Stop after the line that contains "- eslint-config-airbnb". Until then, retype each line of the entries exactly from the first one, skipping pictures.

## [Records drawn from a dataset]
---

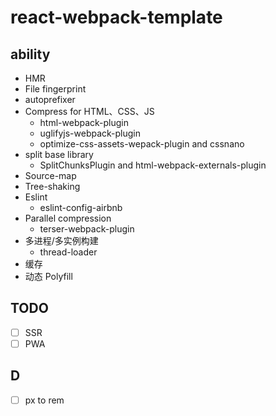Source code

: # react-webpack-template

## ability

- HMR
- File fingerprint
- autoprefixer
- Compress for HTML、CSS、JS
  - html-webpack-plugin
  - uglifyjs-webpack-plugin
  - optimize-css-assets-wepack-plugin and cssnano
- split base library
  - SplitChunksPlugin and html-webpack-externals-plugin
- Source-map
- Tree-shaking
- Eslint
  - eslint-config-airbnb
- Parallel compression
  - terser-webpack-plugin
- 多进程/多实例构建
  - thread-loader
- 缓存
- 动态 Polyfill

## TODO

- [ ] SSR
- [ ] PWA

## D
- [ ] px to rem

---

## [RESULT OF THIS TASK]
Source code

: # react-webpack-template

## ability

- HMR
- File fingerprint
- autoprefixer
- Compress for HTML、CSS、JS
  - html-webpack-plugin
  - uglifyjs-webpack-plugin
  - optimize-css-assets-wepack-plugin and cssnano
- split base library
  - SplitChunksPlugin and html-webpack-externals-plugin
- Source-map
- Tree-shaking
- Eslint
  - eslint-config-airbnb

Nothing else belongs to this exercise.